→ **PROBLEM DETAILS**
For the word "notation", find each line in the entries where it occurs and copy that line.

(Saved entries)
■ ■ ■ ■ ■ ■ ■
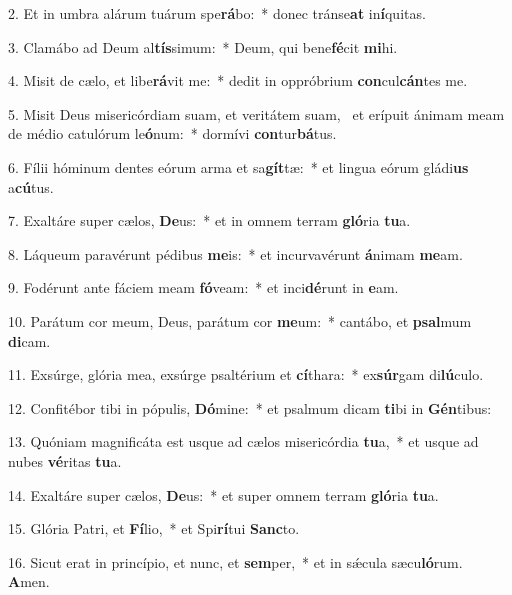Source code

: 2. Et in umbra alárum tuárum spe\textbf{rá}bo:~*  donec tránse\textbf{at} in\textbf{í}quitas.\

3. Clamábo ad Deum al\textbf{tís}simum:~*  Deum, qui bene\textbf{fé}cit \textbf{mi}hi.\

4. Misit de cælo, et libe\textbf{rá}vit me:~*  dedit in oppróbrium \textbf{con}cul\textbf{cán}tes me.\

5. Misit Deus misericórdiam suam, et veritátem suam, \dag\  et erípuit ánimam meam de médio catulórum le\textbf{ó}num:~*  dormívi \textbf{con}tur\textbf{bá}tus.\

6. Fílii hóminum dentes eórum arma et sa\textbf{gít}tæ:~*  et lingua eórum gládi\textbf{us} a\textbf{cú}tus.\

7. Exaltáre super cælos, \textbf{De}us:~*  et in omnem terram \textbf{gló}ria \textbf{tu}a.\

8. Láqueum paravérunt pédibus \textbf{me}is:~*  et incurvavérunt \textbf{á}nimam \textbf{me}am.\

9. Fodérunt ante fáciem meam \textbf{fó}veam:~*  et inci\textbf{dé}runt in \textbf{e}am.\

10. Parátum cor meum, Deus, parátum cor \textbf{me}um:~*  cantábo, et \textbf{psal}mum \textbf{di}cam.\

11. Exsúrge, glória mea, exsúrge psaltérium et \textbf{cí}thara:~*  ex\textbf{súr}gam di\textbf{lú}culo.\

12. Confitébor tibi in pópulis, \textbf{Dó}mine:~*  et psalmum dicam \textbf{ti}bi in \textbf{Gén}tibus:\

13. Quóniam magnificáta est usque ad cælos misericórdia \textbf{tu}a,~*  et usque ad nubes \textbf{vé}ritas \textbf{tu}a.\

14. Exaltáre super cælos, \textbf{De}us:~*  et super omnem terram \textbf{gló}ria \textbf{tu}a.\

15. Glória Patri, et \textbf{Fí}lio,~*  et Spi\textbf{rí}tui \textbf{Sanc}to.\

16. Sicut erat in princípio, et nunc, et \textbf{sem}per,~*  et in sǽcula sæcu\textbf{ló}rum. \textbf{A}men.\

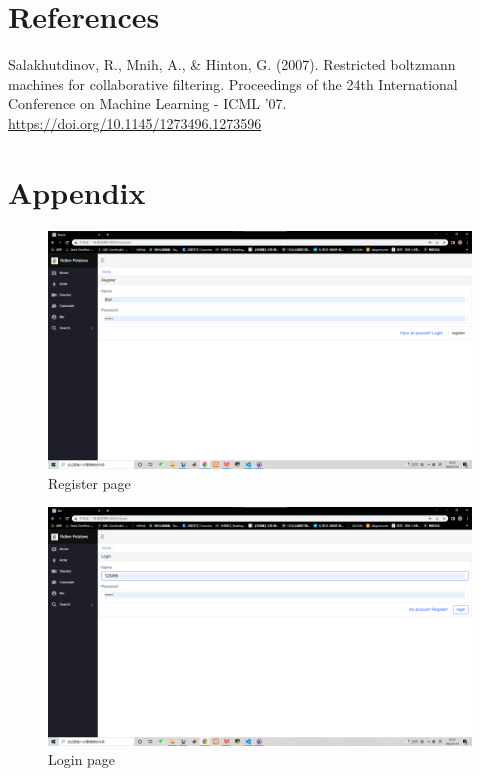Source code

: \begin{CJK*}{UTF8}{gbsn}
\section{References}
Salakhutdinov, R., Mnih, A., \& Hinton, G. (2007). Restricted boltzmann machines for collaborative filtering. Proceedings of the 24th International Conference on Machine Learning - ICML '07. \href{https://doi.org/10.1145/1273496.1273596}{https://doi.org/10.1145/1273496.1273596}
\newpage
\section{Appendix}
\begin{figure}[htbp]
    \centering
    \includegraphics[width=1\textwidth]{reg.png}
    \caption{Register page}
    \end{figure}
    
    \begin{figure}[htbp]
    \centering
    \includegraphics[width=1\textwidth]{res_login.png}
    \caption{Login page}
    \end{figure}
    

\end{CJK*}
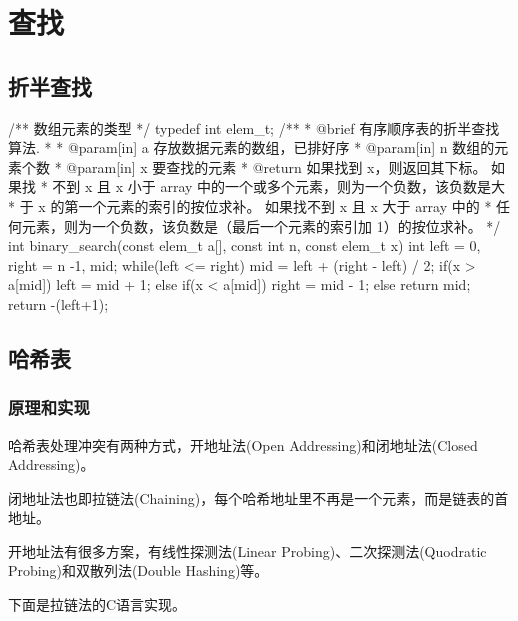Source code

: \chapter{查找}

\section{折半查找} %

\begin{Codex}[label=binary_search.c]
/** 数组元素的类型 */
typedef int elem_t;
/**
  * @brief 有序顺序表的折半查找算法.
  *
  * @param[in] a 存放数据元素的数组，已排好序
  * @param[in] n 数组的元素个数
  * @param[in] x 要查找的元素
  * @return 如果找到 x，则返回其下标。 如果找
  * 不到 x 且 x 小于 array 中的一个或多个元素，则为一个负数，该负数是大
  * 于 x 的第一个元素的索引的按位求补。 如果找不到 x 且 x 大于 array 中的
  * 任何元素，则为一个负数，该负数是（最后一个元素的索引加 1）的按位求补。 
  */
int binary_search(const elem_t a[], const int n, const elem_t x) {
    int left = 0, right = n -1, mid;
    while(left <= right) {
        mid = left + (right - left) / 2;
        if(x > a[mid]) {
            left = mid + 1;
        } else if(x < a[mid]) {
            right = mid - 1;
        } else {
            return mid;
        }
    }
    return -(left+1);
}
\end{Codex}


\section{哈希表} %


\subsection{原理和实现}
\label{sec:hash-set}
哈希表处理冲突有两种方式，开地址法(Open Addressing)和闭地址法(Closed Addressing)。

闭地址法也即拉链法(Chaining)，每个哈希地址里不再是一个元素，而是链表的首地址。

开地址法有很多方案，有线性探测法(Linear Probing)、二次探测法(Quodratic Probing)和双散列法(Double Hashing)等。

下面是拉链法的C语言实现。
■ ■ ■ ■ ■ ■ ■
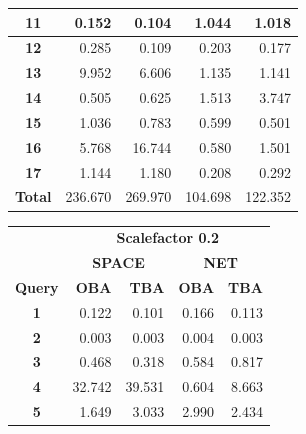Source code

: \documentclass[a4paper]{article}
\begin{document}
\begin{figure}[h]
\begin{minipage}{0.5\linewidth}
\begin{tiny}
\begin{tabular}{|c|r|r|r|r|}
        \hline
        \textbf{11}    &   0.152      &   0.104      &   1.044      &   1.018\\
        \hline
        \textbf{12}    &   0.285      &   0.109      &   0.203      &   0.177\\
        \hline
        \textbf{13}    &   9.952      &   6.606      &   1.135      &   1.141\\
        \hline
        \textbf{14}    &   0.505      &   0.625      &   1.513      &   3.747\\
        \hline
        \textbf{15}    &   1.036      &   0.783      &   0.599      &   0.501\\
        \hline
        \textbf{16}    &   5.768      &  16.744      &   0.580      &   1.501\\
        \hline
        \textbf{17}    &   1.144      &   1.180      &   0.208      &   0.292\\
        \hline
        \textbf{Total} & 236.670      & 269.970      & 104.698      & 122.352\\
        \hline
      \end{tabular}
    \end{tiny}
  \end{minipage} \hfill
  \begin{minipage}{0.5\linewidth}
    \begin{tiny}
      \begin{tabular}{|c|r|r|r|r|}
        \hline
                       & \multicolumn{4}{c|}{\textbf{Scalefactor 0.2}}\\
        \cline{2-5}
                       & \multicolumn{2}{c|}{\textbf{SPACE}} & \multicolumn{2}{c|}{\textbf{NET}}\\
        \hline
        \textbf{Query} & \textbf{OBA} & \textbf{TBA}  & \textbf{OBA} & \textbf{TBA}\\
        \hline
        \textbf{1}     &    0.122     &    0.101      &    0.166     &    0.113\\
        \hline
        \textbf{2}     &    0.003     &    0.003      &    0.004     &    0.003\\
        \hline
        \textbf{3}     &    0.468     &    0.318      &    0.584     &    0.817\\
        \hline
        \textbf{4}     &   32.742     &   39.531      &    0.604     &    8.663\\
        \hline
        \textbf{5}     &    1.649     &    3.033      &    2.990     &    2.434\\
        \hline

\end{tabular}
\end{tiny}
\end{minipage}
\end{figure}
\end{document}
■ ■ ■ ■ ■ ■ ■
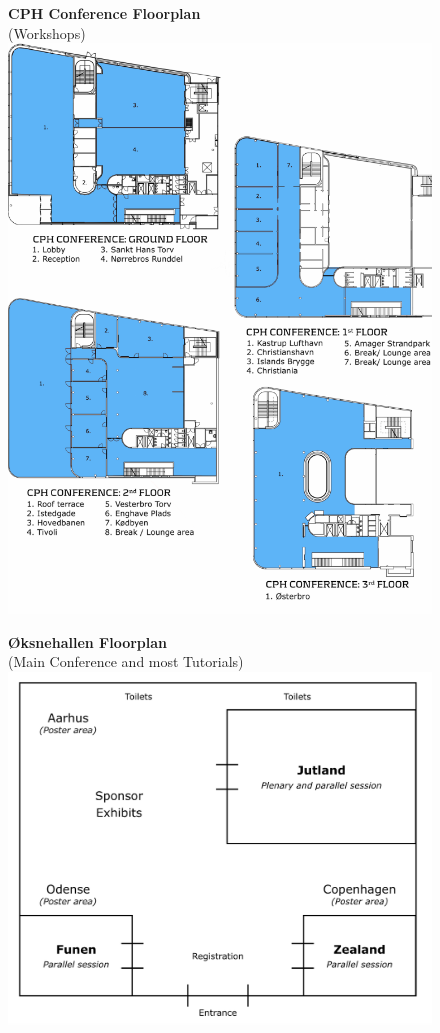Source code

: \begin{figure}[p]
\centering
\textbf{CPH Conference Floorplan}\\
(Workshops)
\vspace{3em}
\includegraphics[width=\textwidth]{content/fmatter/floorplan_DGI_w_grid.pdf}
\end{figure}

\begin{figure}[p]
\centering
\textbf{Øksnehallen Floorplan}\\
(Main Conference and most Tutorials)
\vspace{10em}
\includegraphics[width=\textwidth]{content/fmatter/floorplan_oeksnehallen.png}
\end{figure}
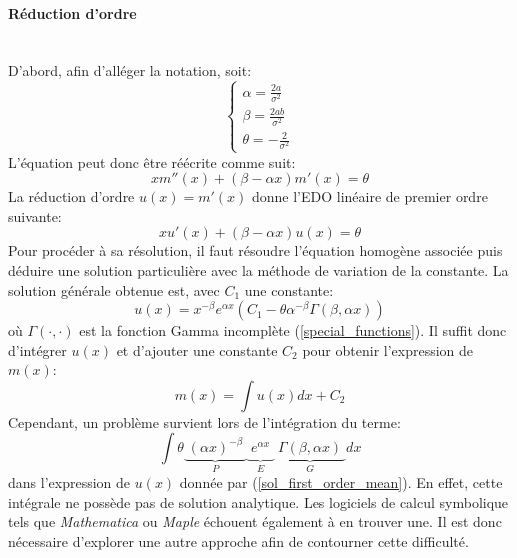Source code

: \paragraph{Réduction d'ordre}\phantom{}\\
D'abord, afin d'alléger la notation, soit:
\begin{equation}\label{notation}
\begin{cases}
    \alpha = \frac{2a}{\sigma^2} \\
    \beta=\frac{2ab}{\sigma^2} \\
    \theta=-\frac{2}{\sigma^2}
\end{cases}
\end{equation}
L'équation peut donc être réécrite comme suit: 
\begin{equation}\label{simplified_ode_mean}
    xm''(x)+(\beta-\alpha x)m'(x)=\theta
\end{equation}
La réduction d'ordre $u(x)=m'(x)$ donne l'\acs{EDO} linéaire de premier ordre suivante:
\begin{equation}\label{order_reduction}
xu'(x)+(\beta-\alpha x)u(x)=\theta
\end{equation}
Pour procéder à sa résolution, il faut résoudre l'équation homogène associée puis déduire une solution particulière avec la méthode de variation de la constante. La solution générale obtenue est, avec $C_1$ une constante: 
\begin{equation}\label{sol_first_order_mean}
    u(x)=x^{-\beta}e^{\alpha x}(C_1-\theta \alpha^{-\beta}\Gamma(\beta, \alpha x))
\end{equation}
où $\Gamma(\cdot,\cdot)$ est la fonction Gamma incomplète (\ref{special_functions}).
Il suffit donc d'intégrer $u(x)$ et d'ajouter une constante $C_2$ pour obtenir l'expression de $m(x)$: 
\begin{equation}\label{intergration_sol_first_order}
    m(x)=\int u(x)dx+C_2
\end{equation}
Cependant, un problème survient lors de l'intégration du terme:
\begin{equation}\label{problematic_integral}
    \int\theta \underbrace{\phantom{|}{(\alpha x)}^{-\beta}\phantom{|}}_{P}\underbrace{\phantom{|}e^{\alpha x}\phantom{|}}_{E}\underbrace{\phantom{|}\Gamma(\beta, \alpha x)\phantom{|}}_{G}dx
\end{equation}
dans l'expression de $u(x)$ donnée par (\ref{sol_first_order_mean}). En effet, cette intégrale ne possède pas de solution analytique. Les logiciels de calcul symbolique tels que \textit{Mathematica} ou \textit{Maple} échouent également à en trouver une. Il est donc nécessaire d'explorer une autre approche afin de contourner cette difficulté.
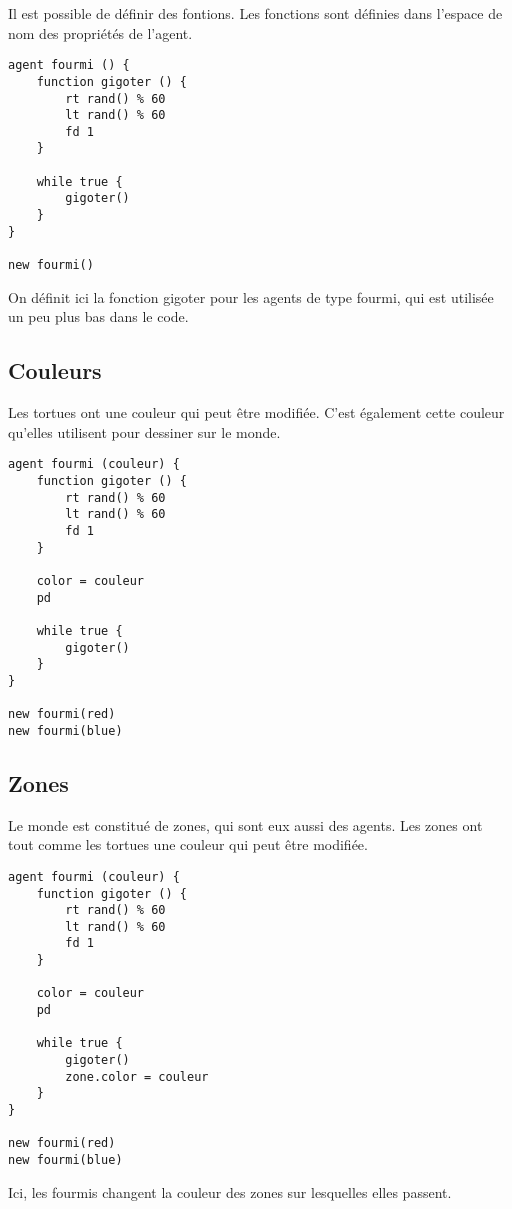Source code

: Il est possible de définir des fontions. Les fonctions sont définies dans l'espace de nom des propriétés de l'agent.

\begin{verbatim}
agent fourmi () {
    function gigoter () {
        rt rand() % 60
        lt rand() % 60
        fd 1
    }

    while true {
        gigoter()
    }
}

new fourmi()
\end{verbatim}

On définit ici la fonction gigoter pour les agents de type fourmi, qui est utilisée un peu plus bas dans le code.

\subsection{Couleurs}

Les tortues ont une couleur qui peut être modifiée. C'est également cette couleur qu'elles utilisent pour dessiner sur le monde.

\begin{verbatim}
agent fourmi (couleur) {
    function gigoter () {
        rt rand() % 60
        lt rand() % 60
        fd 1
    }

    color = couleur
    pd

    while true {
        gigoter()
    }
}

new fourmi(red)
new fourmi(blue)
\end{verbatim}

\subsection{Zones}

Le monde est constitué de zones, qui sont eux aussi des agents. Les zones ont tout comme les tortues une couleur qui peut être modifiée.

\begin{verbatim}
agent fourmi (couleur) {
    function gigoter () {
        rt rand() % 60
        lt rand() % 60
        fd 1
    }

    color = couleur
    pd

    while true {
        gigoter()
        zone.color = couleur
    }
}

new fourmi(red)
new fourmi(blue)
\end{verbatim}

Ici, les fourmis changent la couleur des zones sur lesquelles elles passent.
■ ■ ■ ■ ■ ■ ■
→ **OUTPUT FOR THIS EXERCISE**
D'abord, afin d'alléger la notation, soit:
\begin{equation}\label{notation}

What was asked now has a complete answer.